[Opening MATERIAL SHOWN section]

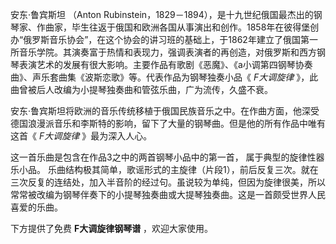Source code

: 

安东·鲁宾斯坦 （Anton
Rubinstein，1829－1894），是十九世纪俄国最杰出的钢琴家、作曲家，毕生往返于俄国和欧洲各国从事演出和创作。1858年在彼得堡创办“俄罗斯音乐协会”，在这个协会的讲习班的基础上，于1862年建立了俄国第一所音乐学院。其演奏富于热情和表现力，强调表演者的再创造，对俄罗斯和西方钢琴表演艺术的发展有很大影响。主要作品有歌剧《恶魔》、《a小调第四钢琴协奏曲》、声乐套曲集《波斯恋歌》等。代表作品为钢琴独奏小品《
_F大调旋律_ 》，此曲曾被后人改编为小提琴独奏曲和管弦乐曲，广为流传，久盛不衰。  
  
安东·鲁宾斯坦将欧洲的音乐传统移植于俄国民族音乐之中。在作曲方面，他深受德国浪漫派音乐和李斯特的影响，留下了大量的钢琴曲。但是他的所有作品中唯有这首《
_F大调旋律_ 》最为深入人心。  
  
这一首乐曲是包含在作品3之中的两首钢琴小品中的第一首， 属于典型的旋律性器乐小品。
乐曲结构极其简单，歌谣形式的主旋律（片段1），前后反复三次。就在三次反复的连结处，加入半音阶的经过句。虽说较为单纯，但因为旋律很美，所以常常被改编为钢琴伴奏下的小提琴独奏曲或大提琴独奏曲。这是一首颇受世界人民喜爱的乐曲。  
  
下方提供了免费 **F大调旋律钢琴谱** ，欢迎大家使用。

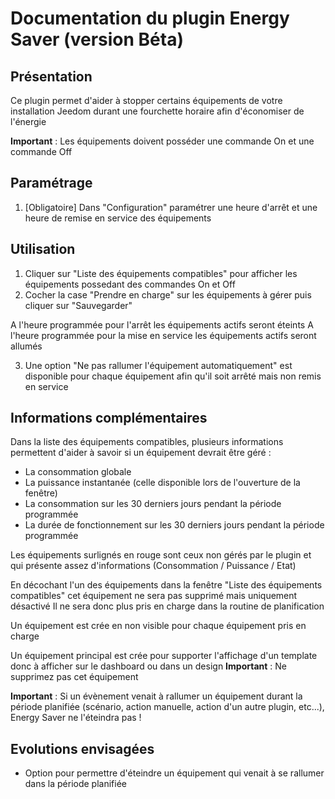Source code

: # Documentation du plugin Energy Saver (version Béta)

## Présentation
Ce plugin permet d'aider à stopper certains équipements de votre installation Jeedom durant une fourchette horaire afin d'économiser de l'énergie

**Important** : Les équipements doivent posséder une commande On et une commande Off

## Paramétrage

1. [Obligatoire] Dans "Configuration" paramétrer une heure d'arrêt et une heure de remise en service des équipements

## Utilisation

1. Cliquer sur "Liste des équipements compatibles" pour afficher les équipements possedant des commandes On et Off
2. Cocher la case "Prendre en charge" sur les équipements à gérer puis cliquer sur "Sauvegarder"

A l'heure programmée pour l'arrêt les équipements actifs seront éteints
A l'heure programmée pour la mise en service les équipements actifs seront allumés

3. Une option "Ne pas rallumer l'équipement automatiquement" est disponible pour chaque équipement afin qu'il soit arrêté mais non remis en service

## Informations complémentaires

Dans la liste des équipements compatibles, plusieurs informations permettent d'aider à savoir si un équipement devrait être géré :
- La consommation globale
- La puissance instantanée (celle disponible lors de l'ouverture de la fenêtre)
- La consommation sur les 30 derniers jours pendant la période programmée
- La durée de fonctionnement sur les 30 derniers jours pendant la période programmée

Les équipements surlignés en rouge sont ceux non gérés par le plugin et qui présente assez d'informations (Consommation / Puissance / Etat)

En décochant l'un des équipements dans la fenêtre "Liste des équipements compatibles" cet équipement ne sera pas supprimé mais uniquement désactivé
Il ne sera donc plus pris en charge dans la routine de planification

Un équipement est crée en non visible pour chaque équipement pris en charge

Un équipement principal est crée pour supporter l'affichage d'un template donc à afficher sur le dashboard ou dans un design
**Important** : Ne supprimez pas cet équipement

**Important** : Si un évènement venait à rallumer un équipement durant la période planifiée (scénario, action manuelle, action d'un autre plugin, etc...), Energy Saver ne l'éteindra pas !

## Evolutions envisagées
- Option pour permettre d'éteindre un équipement qui venait à se rallumer dans la période planifiée
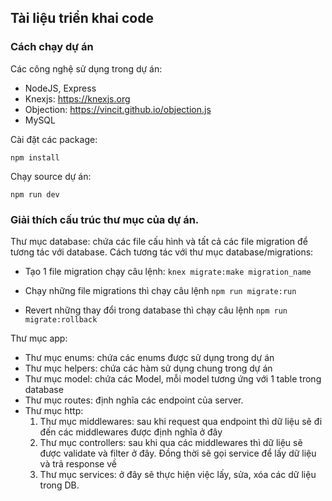 ## Tài liệu triển khai code

### Cách chạy dự án

Các công nghệ sử dụng trong dự án:
- NodeJS, Express
- Knexjs: https://knexjs.org
- Objection: https://vincit.github.io/objection.js
- MySQL

Cài đặt các package:

`npm install`

Chạy source dự án:

`npm run dev`

### Giải thích cấu trúc thư mục của dự án.

Thư mục database: chứa các file cấu hình và tất cả các file migration để tương tác với database. Cách tương tác với thư mục database/migrations:

+ Tạo 1 file migration chạy câu lệnh: `knex migrate:make migration_name`

+ Chạy những file migrations thì chạy câu lệnh `npm run migrate:run`

+ Revert những thay đổi trong database thì chạy câu lệnh `npm run migrate:rollback`

Thư mục app:

+ Thư mục enums: chứa các enums được sử dụng trong dự án
+ Thư mục helpers: chứa các hàm sử dụng chung trong dự án
+ Thư mục model: chứa các Model, mỗi model tương ứng với 1 table trong database
+ Thư mục routes: định nghĩa các endpoint của server.
+ Thư mục http:
  1. Thư mục middlewares: sau khi request qua endpoint thì dữ liệu sẽ đi đến các middlewares được định nghĩa ở đây
  2. Thư mục controllers: sau khi qua các middlewares thì dữ liệu sẽ được validate và filter ở đây. Đồng thời sẽ gọi service để lấy dữ liệu và trả response về
  3. Thư mục services: ở đây sẽ thực hiện việc lấy, sửa, xóa các dữ liệu trong DB.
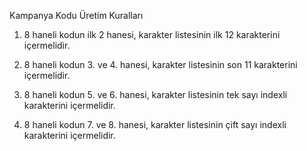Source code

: Kampanya Kodu Üretim Kuralları

1. 8 haneli kodun ilk 2 hanesi, karakter listesinin ilk 12 karakterini içermelidir. 

2. 8 haneli kodun 3. ve 4. hanesi, karakter listesinin son 11 karakterini içermelidir. 

3. 8 haneli kodun 5. ve 6. hanesi, karakter listesinin tek sayı indexli karakterini içermelidir.

3. 8 haneli kodun 7. ve 8. hanesi, karakter listesinin çift sayı indexli karakterini içermelidir.
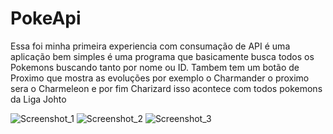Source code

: # PokeApi

Essa foi minha primeira experiencia com consumação de API 
é uma aplicação bem simples é uma programa que basicamente busca todos os Pokemons buscando tanto por nome ou ID.
Tambem tem um botão de Proximo que mostra as evoluções por exemplo o Charmander o proximo sera o Charmeleon e por fim Charizard
isso acontece com todos pokemons da Liga Johto

![Screenshot_1](https://user-images.githubusercontent.com/107319126/228265834-5fd7b2f0-9989-4a64-9ebb-b8dccc751e16.png)
![Screenshot_2](https://user-images.githubusercontent.com/107319126/228265926-f29d345d-06cf-4ae9-b626-5fc06a28aca8.png)
![Screenshot_3](https://user-images.githubusercontent.com/107319126/228266003-378c30da-a92a-404f-913c-5c1db7252589.png)



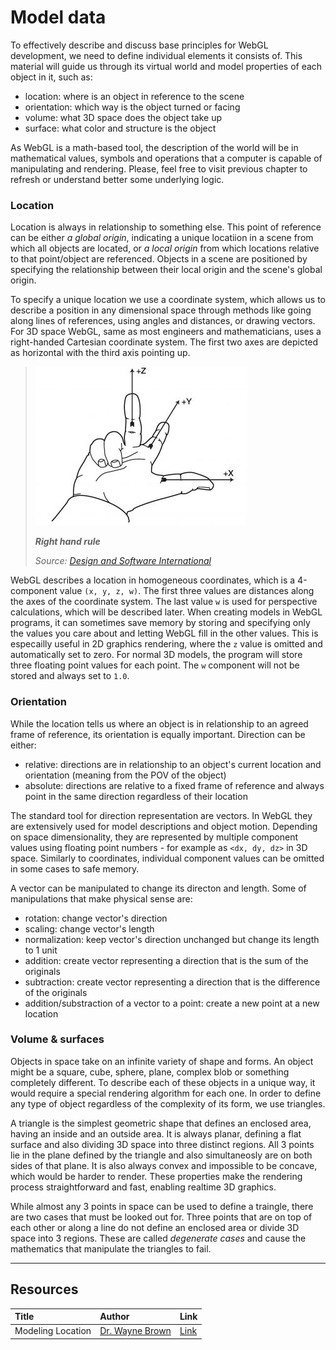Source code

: # Model data

To effectively describe and discuss base principles for WebGL development, we need to define individual elements it consists of. This material will guide us through its virtual world and model properties of each object in it, such as:

  - location: where is an object in reference to the scene
  - orientation: which way is the object turned or facing
  - volume: what 3D space does the object take up
  - surface: what color and structure is the object

As WebGL is a math-based tool, the description of the world will be in mathematical values, symbols and operations that a computer is capable of manipulating and rendering. Please, feel free to visit previous chapter to refresh or understand better some underlying logic.

### Location

Location is always in relationship to something else. This point of reference can be either *a global origin*, indicating a unique locatiion in a scene from which all objects are located, or *a local origin* from which locations relative to that point/object are referenced. Objects in a scene are positioned by specifying the relationship between their local origin and the scene's global origin.

To specify a unique location we use a coordinate system, which allows us to describe a position in any dimensional space through methods like going along lines of references, using angles and distances, or drawing vectors. For 3D space WebGL, same as most engineers and mathematicians, uses a right-handed Cartesian coordinate system. The first two axes are depicted as horizontal with the third axis pointing up.

> ![Right hand rule](assets/right-hand-rule.png)
>
> ***Right hand rule***
>
> *Source: [Design and Software International ](https://dsi-mfg.com/right-hand-rule/)*

WebGL describes a location in homogeneous coordinates, which is a 4-component value `(x, y, z, w)`. The first three values are distances along the axes of the coordinate system. The last value `w` is used for perspective calculations, which will be described later. When creating models in WebGL programs, it can sometimes save memory by storing and specifying only the values you care about and letting WebGL fill in the other values. This is especailly useful in 2D graphics rendering, where the `z` value is omitted and automatically set to zero. For normal 3D models, the program will store three floating point values for each point. The `w` component will not be stored and always set to `1.0`. 

### Orientation

While the location tells us where an object is in relationship to an agreed frame of reference, its orientation is equally important. Direction can be either:

  - relative: directions are in relationship to an object's current location and orientation (meaning from the POV of the object)
  - absolute: directions are relative to a fixed frame of reference and always point in the same direction regardless of their location

The standard tool for direction representation are vectors. In WebGL they are extensively used for model descriptions and object motion. Depending on space dimensionality, they are represented by multiple component values using floating point numbers - for example as `<dx, dy, dz>` in 3D space. Similarly to coordinates, individual component values can be omitted in some cases to safe memory.

A vector can be manipulated to change its directon and length. Some of manipulations that make physical sense are:

  - rotation: change vector's direction
  - scaling: change vector's length
  - normalization: keep vector's direction unchanged but change its length to 1 unit
  - addition: create vector representing a direction that is the sum of the originals
  - subtraction: create vector representing a direction that is the difference of the originals
  - addition/substraction of a vector to a point: create a new point at a new location

### Volume & surfaces

Objects in space take on an infinite variety of shape and forms. An object might be a square, cube, sphere, plane, complex blob or something completely different. To describe each of these objects in a unique way, it would require a special rendering algorithm for each one. In order to define any type of object regardless of the complexity of its form, we use triangles.

A triangle is the simplest geometric shape that defines an enclosed area, having an inside and an outside area. It is always planar, defining a flat surface and also dividing 3D space into three distinct regions. All 3 points lie in the plane defined by the triangle and also simultaneosly are on both sides of that plane. It is also always convex and impossible to be concave, which would be harder to render. These properties make the rendering process straightforward and fast, enabling realtime 3D graphics.

While almost any 3 points in space can be used to define a traingle, there are two cases that must be looked out for. Three points that are on top of each other or along a line do not define an enclosed area or divide 3D space into 3 regions. These are called *degenerate cases* and cause the mathematics that manipulate the triangles to fail.



---

## Resources
| Title | Author | Link |
| :---   | :---  | :---  |
| Modeling Location | [Dr. Wayne Brown][A006] | [Link][L006] |


<!-- Resource links -->
[L006]: http://learnwebgl.brown37.net/model_data/model_points.html (Modeling Location)
[A006]: http://learnwebgl.brown37.net/acknowledgements/author.html (Dr. Wayne Brown)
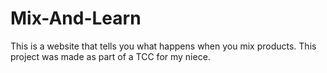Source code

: # Mix-And-Learn
This is a website that tells you what happens when you mix products. This project was made as part of a TCC for my niece.
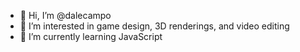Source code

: - 👋 Hi, I’m @dalecampo
- 👀 I’m interested in game design, 3D renderings, and video editing
- 🌱 I’m currently learning JavaScript

<!---
dalecampo/dalecampo is a ✨ special ✨ repository because its `README.md` (this file) appears on your GitHub profile.
You can click the Preview link to take a look at your changes.
--->
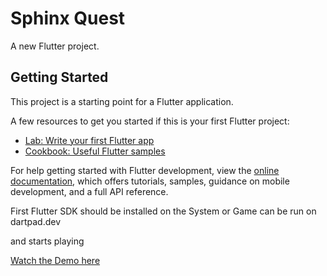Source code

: # Sphinx Quest

A new Flutter project.

## Getting Started

This project is a starting point for a Flutter application.

A few resources to get you started if this is your first Flutter project:

- [Lab: Write your first Flutter app](https://docs.flutter.dev/get-started/codelab)
- [Cookbook: Useful Flutter samples](https://docs.flutter.dev/cookbook)

For help getting started with Flutter development, view the
[online documentation](https://docs.flutter.dev/), which offers tutorials,
samples, guidance on mobile development, and a full API reference.

First Flutter SDK should be installed on the System or 
Game can be run on dartpad.dev

and starts playing

[Watch the Demo here](https://drive.google.com/file/d/1HyJautrhAhThZxKSUc_yyTtJpxlDv8j8/view?usp=sharing)

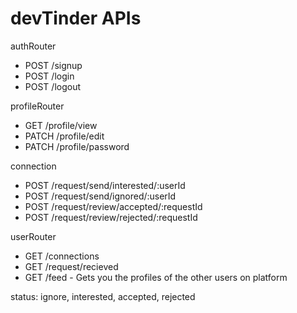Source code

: # devTinder APIs

authRouter
- POST /signup
- POST /login
- POST /logout

profileRouter
- GET /profile/view
- PATCH /profile/edit
- PATCH /profile/password

connection
- POST /request/send/interested/:userId
- POST /request/send/ignored/:userId
- POST /request/review/accepted/:requestId
- POST /request/review/rejected/:requestId

userRouter
- GET /connections
- GET /request/recieved
- GET /feed  - Gets you the profiles of the other users on platform



status: ignore, interested, accepted, rejected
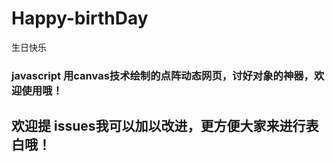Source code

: # Happy-birthDay
生日快乐

### javascript 用canvas技术绘制的点阵动态网页，讨好对象的神器，欢迎使用哦！
## 欢迎提 issues我可以加以改进，更方便大家来进行表白哦！
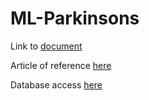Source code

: # ML-Parkinsons

Link to [document](https://docs.google.com/document/d/16m3_gEgTXluYdwuUfvOf94xgXbuWdDGZDNjDMNmuBnc/edit?usp=sharing)

Article of reference [here](https://www.frontiersin.org/articles/10.3389/fnins.2022.832463/full)

Database access [here](https://figshare.com/articles/dataset/A_public_dataset_of_video_acceleration_and_angular_velocity_in_individuals_with_Parkinson_s_disease_during_the_turning-in-place_task/14984667?file=31324702)
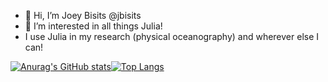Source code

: - 👋 Hi, I’m Joey Bisits @jbisits
- 👀 I’m interested in all things Julia!
- I use Julia in my research (physical oceanography) and wherever else I can!

[![Anurag's GitHub stats](https://github-readme-stats.vercel.app/api?username=jbisits&show_icons=true&count_private=true&theme=onedark)](https://github.com/anuraghazra/github-readme-stats)[![Top Langs](https://github-readme-stats.vercel.app/api/top-langs/?username=jbisits&theme=onedark&hide=jupyter%20notebook&layout=compact)](https://github.com/anuraghazra/github-readme-stats)

<!---
jbisits/jbisits is a ✨ special ✨ repository because its `README.md` (this file) appears on your GitHub profile.
You can click the Preview link to take a look at your changes.
--->
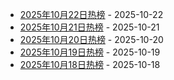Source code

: * [2025年10月22日热榜](https://product-daily.haha.ai/posts/20251022) - 2025-10-22
* [2025年10月21日热榜](https://product-daily.haha.ai/posts/20251021) - 2025-10-21
* [2025年10月20日热榜](https://product-daily.haha.ai/posts/20251020) - 2025-10-20
* [2025年10月19日热榜](https://product-daily.haha.ai/posts/20251019) - 2025-10-19
* [2025年10月18日热榜](https://product-daily.haha.ai/posts/20251018) - 2025-10-18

[Closing MATERIAL SHOWN section]

> [TASK TO COMPLETE]: Take the lines from the start of the listing above through the line with "乐曲结构极其简单，歌谣形式的", both ends included, and copy them exactly, leaving the pictures behind.

> [ANSWER AREA]:
Source code

: 

安东·鲁宾斯坦 （Anton
Rubinstein，1829－1894），是十九世纪俄国最杰出的钢琴家、作曲家，毕生往返于俄国和欧洲各国从事演出和创作。1858年在彼得堡创办“俄罗斯音乐协会”，在这个协会的讲习班的基础上，于1862年建立了俄国第一所音乐学院。其演奏富于热情和表现力，强调表演者的再创造，对俄罗斯和西方钢琴表演艺术的发展有很大影响。主要作品有歌剧《恶魔》、《a小调第四钢琴协奏曲》、声乐套曲集《波斯恋歌》等。代表作品为钢琴独奏小品《
_F大调旋律_ 》，此曲曾被后人改编为小提琴独奏曲和管弦乐曲，广为流传，久盛不衰。  
  
安东·鲁宾斯坦将欧洲的音乐传统移植于俄国民族音乐之中。在作曲方面，他深受德国浪漫派音乐和李斯特的影响，留下了大量的钢琴曲。但是他的所有作品中唯有这首《
_F大调旋律_ 》最为深入人心。  
  
这一首乐曲是包含在作品3之中的两首钢琴小品中的第一首， 属于典型的旋律性器乐小品。
乐曲结构极其简单，歌谣形式的主旋律（片段1），前后反复三次。就在三次反复的连结处，加入半音阶的经过句。虽说较为单纯，但因为旋律很美，所以常常被改编为钢琴伴奏下的小提琴独奏曲或大提琴独奏曲。这是一首颇受世界人民喜爱的乐曲。  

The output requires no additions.